▶ [SOURCE DATA]
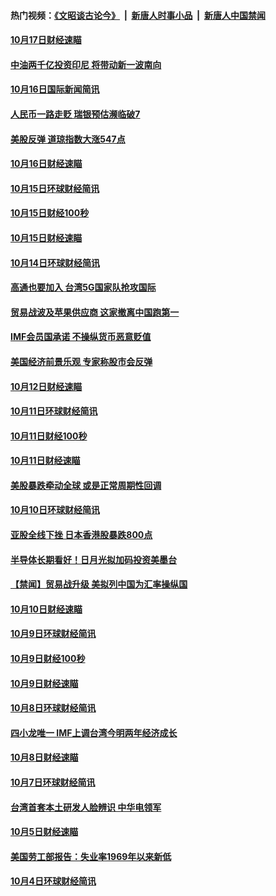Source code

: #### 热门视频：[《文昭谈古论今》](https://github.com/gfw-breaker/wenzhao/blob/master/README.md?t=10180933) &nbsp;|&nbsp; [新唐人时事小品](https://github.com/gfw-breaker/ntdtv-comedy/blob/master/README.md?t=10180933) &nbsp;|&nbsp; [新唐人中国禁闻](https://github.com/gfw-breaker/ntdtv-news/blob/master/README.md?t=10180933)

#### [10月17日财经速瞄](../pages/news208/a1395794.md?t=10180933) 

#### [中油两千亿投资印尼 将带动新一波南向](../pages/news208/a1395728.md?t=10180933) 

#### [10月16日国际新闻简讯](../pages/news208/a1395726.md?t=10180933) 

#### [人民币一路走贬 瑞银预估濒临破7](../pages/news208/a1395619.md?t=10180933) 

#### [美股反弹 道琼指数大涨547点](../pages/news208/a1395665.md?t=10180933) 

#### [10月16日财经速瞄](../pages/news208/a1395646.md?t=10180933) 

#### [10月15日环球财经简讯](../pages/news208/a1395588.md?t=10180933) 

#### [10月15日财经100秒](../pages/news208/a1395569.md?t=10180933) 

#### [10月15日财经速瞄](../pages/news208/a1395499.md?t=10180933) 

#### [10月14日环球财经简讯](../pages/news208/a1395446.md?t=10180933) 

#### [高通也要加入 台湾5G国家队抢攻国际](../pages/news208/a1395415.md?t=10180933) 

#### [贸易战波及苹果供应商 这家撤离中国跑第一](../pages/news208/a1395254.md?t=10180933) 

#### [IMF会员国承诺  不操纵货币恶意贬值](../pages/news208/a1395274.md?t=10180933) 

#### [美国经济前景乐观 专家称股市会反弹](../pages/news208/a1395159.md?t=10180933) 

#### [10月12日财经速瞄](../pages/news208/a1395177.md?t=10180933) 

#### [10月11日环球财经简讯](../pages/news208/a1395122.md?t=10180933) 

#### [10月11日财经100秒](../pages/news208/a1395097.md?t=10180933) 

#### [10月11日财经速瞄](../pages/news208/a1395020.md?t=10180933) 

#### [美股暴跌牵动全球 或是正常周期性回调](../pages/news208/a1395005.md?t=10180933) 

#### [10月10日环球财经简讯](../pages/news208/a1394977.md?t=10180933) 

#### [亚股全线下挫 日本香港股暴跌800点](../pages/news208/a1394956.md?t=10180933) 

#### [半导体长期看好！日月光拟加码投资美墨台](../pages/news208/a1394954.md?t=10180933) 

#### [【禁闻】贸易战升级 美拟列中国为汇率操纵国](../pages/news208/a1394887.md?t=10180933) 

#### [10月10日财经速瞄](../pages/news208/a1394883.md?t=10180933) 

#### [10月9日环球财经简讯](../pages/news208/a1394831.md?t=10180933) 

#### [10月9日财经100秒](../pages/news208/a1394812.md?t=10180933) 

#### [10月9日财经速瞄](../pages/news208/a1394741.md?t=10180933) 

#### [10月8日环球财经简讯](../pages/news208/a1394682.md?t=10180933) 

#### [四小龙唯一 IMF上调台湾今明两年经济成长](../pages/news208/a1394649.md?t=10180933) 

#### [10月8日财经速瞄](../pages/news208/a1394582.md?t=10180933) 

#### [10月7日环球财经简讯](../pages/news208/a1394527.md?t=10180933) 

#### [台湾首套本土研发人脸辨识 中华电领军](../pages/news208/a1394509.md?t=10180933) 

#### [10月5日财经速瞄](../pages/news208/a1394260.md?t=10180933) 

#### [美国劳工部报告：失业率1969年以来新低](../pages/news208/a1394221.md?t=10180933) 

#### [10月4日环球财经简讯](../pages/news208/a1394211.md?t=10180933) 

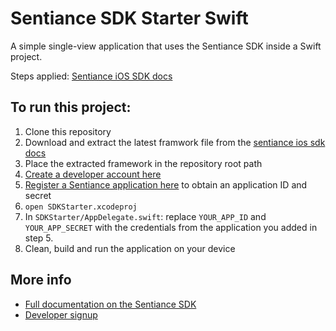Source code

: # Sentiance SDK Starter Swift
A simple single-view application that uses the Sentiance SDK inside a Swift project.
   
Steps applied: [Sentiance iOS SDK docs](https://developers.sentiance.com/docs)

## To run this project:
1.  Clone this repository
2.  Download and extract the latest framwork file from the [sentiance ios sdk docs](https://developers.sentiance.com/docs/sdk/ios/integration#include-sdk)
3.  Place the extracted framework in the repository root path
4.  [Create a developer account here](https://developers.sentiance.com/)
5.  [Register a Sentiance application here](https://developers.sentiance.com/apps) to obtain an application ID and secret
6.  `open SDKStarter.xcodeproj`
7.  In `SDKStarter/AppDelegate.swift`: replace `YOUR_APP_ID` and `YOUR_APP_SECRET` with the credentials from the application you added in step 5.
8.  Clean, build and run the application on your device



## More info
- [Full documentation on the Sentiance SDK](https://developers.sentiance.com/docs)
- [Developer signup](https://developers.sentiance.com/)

▶ [THE TASK] Return the whole listing, word for word, and leave out every picture.

▶ [ANSWER TO THE PROBLEM]
Source code

: #### 热门视频：[《文昭谈古论今》](https://github.com/gfw-breaker/wenzhao/blob/master/README.md?t=10180933) &nbsp;|&nbsp; [新唐人时事小品](https://github.com/gfw-breaker/ntdtv-comedy/blob/master/README.md?t=10180933) &nbsp;|&nbsp; [新唐人中国禁闻](https://github.com/gfw-breaker/ntdtv-news/blob/master/README.md?t=10180933)

#### [10月17日财经速瞄](../pages/news208/a1395794.md?t=10180933) 

#### [中油两千亿投资印尼 将带动新一波南向](../pages/news208/a1395728.md?t=10180933) 

#### [10月16日国际新闻简讯](../pages/news208/a1395726.md?t=10180933) 

#### [人民币一路走贬 瑞银预估濒临破7](../pages/news208/a1395619.md?t=10180933) 

#### [美股反弹 道琼指数大涨547点](../pages/news208/a1395665.md?t=10180933) 

#### [10月16日财经速瞄](../pages/news208/a1395646.md?t=10180933) 

#### [10月15日环球财经简讯](../pages/news208/a1395588.md?t=10180933) 

#### [10月15日财经100秒](../pages/news208/a1395569.md?t=10180933) 

#### [10月15日财经速瞄](../pages/news208/a1395499.md?t=10180933) 

#### [10月14日环球财经简讯](../pages/news208/a1395446.md?t=10180933) 

#### [高通也要加入 台湾5G国家队抢攻国际](../pages/news208/a1395415.md?t=10180933) 

#### [贸易战波及苹果供应商 这家撤离中国跑第一](../pages/news208/a1395254.md?t=10180933) 

#### [IMF会员国承诺  不操纵货币恶意贬值](../pages/news208/a1395274.md?t=10180933) 

#### [美国经济前景乐观 专家称股市会反弹](../pages/news208/a1395159.md?t=10180933) 

#### [10月12日财经速瞄](../pages/news208/a1395177.md?t=10180933) 

#### [10月11日环球财经简讯](../pages/news208/a1395122.md?t=10180933) 

#### [10月11日财经100秒](../pages/news208/a1395097.md?t=10180933) 

#### [10月11日财经速瞄](../pages/news208/a1395020.md?t=10180933) 

#### [美股暴跌牵动全球 或是正常周期性回调](../pages/news208/a1395005.md?t=10180933) 

#### [10月10日环球财经简讯](../pages/news208/a1394977.md?t=10180933) 

#### [亚股全线下挫 日本香港股暴跌800点](../pages/news208/a1394956.md?t=10180933) 

#### [半导体长期看好！日月光拟加码投资美墨台](../pages/news208/a1394954.md?t=10180933) 

#### [【禁闻】贸易战升级 美拟列中国为汇率操纵国](../pages/news208/a1394887.md?t=10180933) 

#### [10月10日财经速瞄](../pages/news208/a1394883.md?t=10180933) 

#### [10月9日环球财经简讯](../pages/news208/a1394831.md?t=10180933) 

#### [10月9日财经100秒](../pages/news208/a1394812.md?t=10180933) 

#### [10月9日财经速瞄](../pages/news208/a1394741.md?t=10180933) 

#### [10月8日环球财经简讯](../pages/news208/a1394682.md?t=10180933) 

#### [四小龙唯一 IMF上调台湾今明两年经济成长](../pages/news208/a1394649.md?t=10180933) 

#### [10月8日财经速瞄](../pages/news208/a1394582.md?t=10180933) 

#### [10月7日环球财经简讯](../pages/news208/a1394527.md?t=10180933) 

#### [台湾首套本土研发人脸辨识 中华电领军](../pages/news208/a1394509.md?t=10180933) 

#### [10月5日财经速瞄](../pages/news208/a1394260.md?t=10180933) 

#### [美国劳工部报告：失业率1969年以来新低](../pages/news208/a1394221.md?t=10180933) 

#### [10月4日环球财经简讯](../pages/news208/a1394211.md?t=10180933) 

Source code

: # Sentiance SDK Starter Swift
A simple single-view application that uses the Sentiance SDK inside a Swift project.
   
Steps applied: [Sentiance iOS SDK docs](https://developers.sentiance.com/docs)

## To run this project:
1.  Clone this repository
2.  Download and extract the latest framwork file from the [sentiance ios sdk docs](https://developers.sentiance.com/docs/sdk/ios/integration#include-sdk)
3.  Place the extracted framework in the repository root path
4.  [Create a developer account here](https://developers.sentiance.com/)
5.  [Register a Sentiance application here](https://developers.sentiance.com/apps) to obtain an application ID and secret
6.  `open SDKStarter.xcodeproj`
7.  In `SDKStarter/AppDelegate.swift`: replace `YOUR_APP_ID` and `YOUR_APP_SECRET` with the credentials from the application you added in step 5.
8.  Clean, build and run the application on your device



## More info
- [Full documentation on the Sentiance SDK](https://developers.sentiance.com/docs)
- [Developer signup](https://developers.sentiance.com/)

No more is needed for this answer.